Kindergarteners see if Humpty Dumpty is all he’s cracked up to be
By Stuart Hedstrom
Staff Writer
DOVER-FOXCROFT — Can an egg, with a face drawn on the shell to resemble the nursery rhyme character Humpty Dumpty, safely be dropped with the aid of a trampoline, net, parachute, pillow, sheet and the hands of all the king’s men? This was a question for SeDoMoCha Elementary School kindergarteners to consider before heading outside to see such an experiment conducted on the playground during the afternoon of Nov. 15.
Observer photo/Stuart Hedstrom
HUMPTY DUMPTY HAD A GREAT FALL — SeDoMoCha Elementary kindergarten teacher Erica Tapley drops an egg while teachers Deborah Catell, left, and Traci Taylor hold a sheet to see if the shell can remain intact during a experiment on Nov. 15. The sheet was one of a half dozen methods of preventing nursery rhyme character Humpty Dumpty from breaking during his fall tested on the playground of the Dover-Foxcroft school.
“We have been talking about problems in stories and we have also been studying nursery rhymes,” teacher Erica Tapley said, perched atop the platform of the climbing wall and slide as the four kindergarten classes sat beneath on the wood chips. “We have found a problem with Humpty Dumpty, the problem was all the king’s men couldn’t put him together again. So we tried to come up with a solution to the problem of how we could prevent Humpty Dumpty from breaking.”
Observer photo/Stuart Hedstrom
EGGSPERIMENT — An egg dropped by SeDoMoCha Elementary kindergarten teacher Erica Tapley took a bounce off the trampoline, but landed on the playground woodchips without cracking during a Nov. 15 experiment.
Tapley said the students made a hypothesis, learning what this word means, or a smart guess about what could work to safely get an egg from the top of the playground equipment to the ground below. “Could an eagle swoop by and save the egg?,” she asked. Tapley said this scenario was highly unlikely “but we have some real things that could happen. We will do our experiments and then find out.”

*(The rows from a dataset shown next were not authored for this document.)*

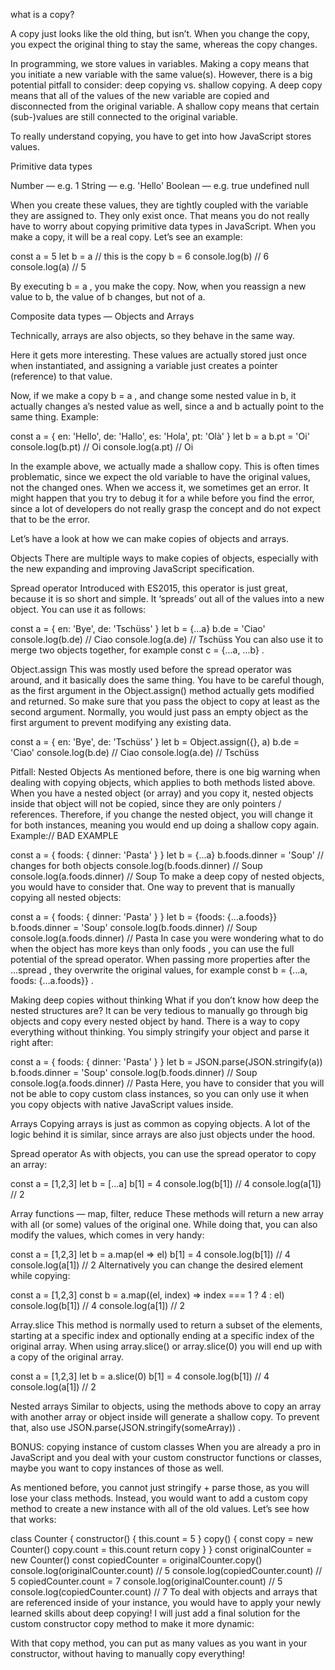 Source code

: what is a copy?

A copy just looks like the old thing, but isn’t. When you change the copy, you expect the 
original thing to stay the same, whereas the copy changes.

In programming, we store values in variables. Making a copy means that you initiate a new 
variable with the same value(s). However, there is a big potential pitfall to consider: 
deep copying vs. shallow copying. A deep copy means that all of the values of the new 
variable are copied and disconnected from the original variable. A shallow copy means 
that certain (sub-)values are still connected to the original variable.

To really understand copying, you have to get into how JavaScript stores values.

Primitive data types

Number — e.g. 1
String — e.g. 'Hello'
Boolean — e.g. true
undefined
null

When you create these values, they are tightly coupled with the variable they are assigned 
to. They only exist once. That means you do not really have to worry about copying primitive 
data types in JavaScript. When you make a copy, it will be a real copy. Let’s see an example:

const a = 5
let b = a // this is the copy
b = 6
console.log(b) // 6
console.log(a) // 5

By executing b = a , you make the copy. Now, when you reassign a new value to b, the value
of b changes, but not of a.

Composite data types — Objects and Arrays

Technically, arrays are also objects, so they behave in the same way.

Here it gets more interesting. These values are actually stored just once when instantiated, 
and assigning a variable just creates a pointer (reference) to that value.

Now, if we make a copy b = a , and change some nested value in b, it actually changes a’s 
nested value as well, since a and b actually point to the same thing. Example:

const a = {
  en: 'Hello',
  de: 'Hallo',
  es: 'Hola',
  pt: 'Olà'
}
let b = a
b.pt = 'Oi'
console.log(b.pt) // Oi
console.log(a.pt) // Oi

In the example above, we actually made a shallow copy. This is often times problematic, 
since we expect the old variable to have the original values, not the changed ones. 
When we access it, we sometimes get an error. It might happen that you try to debug it 
for a while before you find the error, since a lot of developers do not really grasp the 
concept and do not expect that to be the error.

Let’s have a look at how we can make copies of objects and arrays.

Objects
There are multiple ways to make copies of objects, especially with the new expanding and 
improving JavaScript specification.

Spread operator
Introduced with ES2015, this operator is just great, because it is so short and simple. 
It ‘spreads’ out all of the values into a new object. You can use it as follows:

const a = {
  en: 'Bye',
  de: 'Tschüss'
}
let b = {...a}
b.de = 'Ciao'
console.log(b.de) // Ciao
console.log(a.de) // Tschüss
You can also use it to merge two objects together, for example const c = {...a, ...b} .

Object.assign
This was mostly used before the spread operator was around, and it basically does the same 
thing. You have to be careful though, as the first argument in the Object.assign() method 
actually gets modified and returned. So make sure that you pass the object to copy at least 
as the second argument. Normally, you would just pass an empty object as the first argument 
to prevent modifying any existing data.

const a = {
  en: 'Bye',
  de: 'Tschüss'
}
let b = Object.assign({}, a)
b.de = 'Ciao'
console.log(b.de) // Ciao
console.log(a.de) // Tschüss

Pitfall: Nested Objects
As mentioned before, there is one big warning when dealing with copying objects, which 
applies to both methods listed above. When you have a nested object (or array) and you 
copy it, nested objects inside that object will not be copied, since they are only pointers 
/ references. Therefore, if you change the nested object, you will change it for both 
instances, meaning you would end up doing a shallow copy again. Example:// BAD EXAMPLE

const a = {
  foods: {
    dinner: 'Pasta'
  }
}
let b = {...a}
b.foods.dinner = 'Soup' // changes for both objects
console.log(b.foods.dinner) // Soup
console.log(a.foods.dinner) // Soup
To make a deep copy of nested objects, you would have to consider that. One way to prevent 
that is manually copying all nested objects:

const a = {
    foods: {
    dinner: 'Pasta'
  }
}
let b = {foods: {...a.foods}}
b.foods.dinner = 'Soup'
console.log(b.foods.dinner) // Soup
console.log(a.foods.dinner) // Pasta
In case you were wondering what to do when the object has more keys than only foods , 
you can use the full potential of the spread operator. When passing more properties after 
the ...spread , they overwrite the original values, for example 
const b = {...a, foods: {...a.foods}} .

Making deep copies without thinking
What if you don’t know how deep the nested structures are? It can be very tedious to 
manually go through big objects and copy every nested object by hand. There is a way to 
copy everything without thinking. You simply stringify your object and parse it right after:

const a = {
  foods: {
    dinner: 'Pasta'
  }
}
let b = JSON.parse(JSON.stringify(a))
b.foods.dinner = 'Soup'
console.log(b.foods.dinner) // Soup
console.log(a.foods.dinner) // Pasta
Here, you have to consider that you will not be able to copy custom class instances, so 
you can only use it when you copy objects with native JavaScript values inside.

Arrays
Copying arrays is just as common as copying objects. A lot of the logic behind it is 
similar, since arrays are also just objects under the hood.

Spread operator
As with objects, you can use the spread operator to copy an array:

const a = [1,2,3]
let b = [...a]
b[1] = 4
console.log(b[1]) // 4
console.log(a[1]) // 2

Array functions — map, filter, reduce
These methods will return a new array with all (or some) values of the original one. 
While doing that, you can also modify the values, which comes in very handy:

const a = [1,2,3]
let b = a.map(el => el)
b[1] = 4
console.log(b[1]) // 4
console.log(a[1]) // 2
Alternatively you can change the desired element while copying:

const a = [1,2,3]
const b = a.map((el, index) => index === 1 ? 4 : el)
console.log(b[1]) // 4
console.log(a[1]) // 2

Array.slice
This method is normally used to return a subset of the elements, starting at a specific 
index and optionally ending at a specific index of the original array. When using 
array.slice() or array.slice(0) you will end up with a copy of the original array.

const a = [1,2,3]
let b = a.slice(0)
b[1] = 4
console.log(b[1]) // 4
console.log(a[1]) // 2

Nested arrays
Similar to objects, using the methods above to copy an array with another array or 
object inside will generate a shallow copy. To prevent that, also use 
JSON.parse(JSON.stringify(someArray)) .

BONUS: copying instance of custom classes
When you are already a pro in JavaScript and you deal with your custom constructor 
functions or classes, maybe you want to copy instances of those as well.

As mentioned before, you cannot just stringify + parse those, as you will lose your 
class methods. Instead, you would want to add a custom copy method to create a new 
instance with all of the old values. Let’s see how that works:

class Counter {
  constructor() {
     this.count = 5
  }
  copy() {
    const copy = new Counter()
    copy.count = this.count
    return copy
  }
}
const originalCounter = new Counter()
const copiedCounter = originalCounter.copy()
console.log(originalCounter.count) // 5
console.log(copiedCounter.count) // 5
copiedCounter.count = 7
console.log(originalCounter.count) // 5
console.log(copiedCounter.count) // 7
To deal with objects and arrays that are referenced inside of your instance, you would 
have to apply your newly learned skills about deep copying! I will just add a final 
solution for the custom constructor copy method to make it more dynamic:

With that copy method, you can put as many values as you want in your constructor, 
without having to manually copy everything!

First a trampoline was placed beneath for the first Humpty Dumpty test. The egg hit the trampoline and bounced up and off onto the wood chips, but the shell was still safely intact.
Next came an egg with a homemade parachute attached. As the students recited the nursery rhyme Tapley let go, but the parachute did not slow the descent enough as the egg split open upon impact.
The third test had a pillow on the ground, and the pillow ended up cushioning the egg. As the students saw that Humpty Dumpty survived they again cheered.
Teachers Deborah Catell and Traci Taylor, who Tapley said represented all the king’s men, held a sheet as the ensuing egg landed on the fabric without a blemish.
For the final test Catell and Taylor held out their hands to see if they could catch an egg intact. With the threat of yolk on skin, they cradled the egg enough to ensure the fourth success.
Tapley said the lesson helped incorporate Next Generation Science Standards, combining science with literacy which is heavily emphasized among younger elementary grades. “It’s a fun way to get kids excited, I don’t know any kid who doesn’t like science,” she said.
After the Humpty Dumpty experiments the students went back inside to record the results and draw accompanying pictures in their science journals. Beforehand they each had made predictions on whether the various tests would work.
“Some of you were correct and some of you were not correct,” Tapley told her class. She said it is OK to be wrong, as they were making their predictions before the experiments were carried out.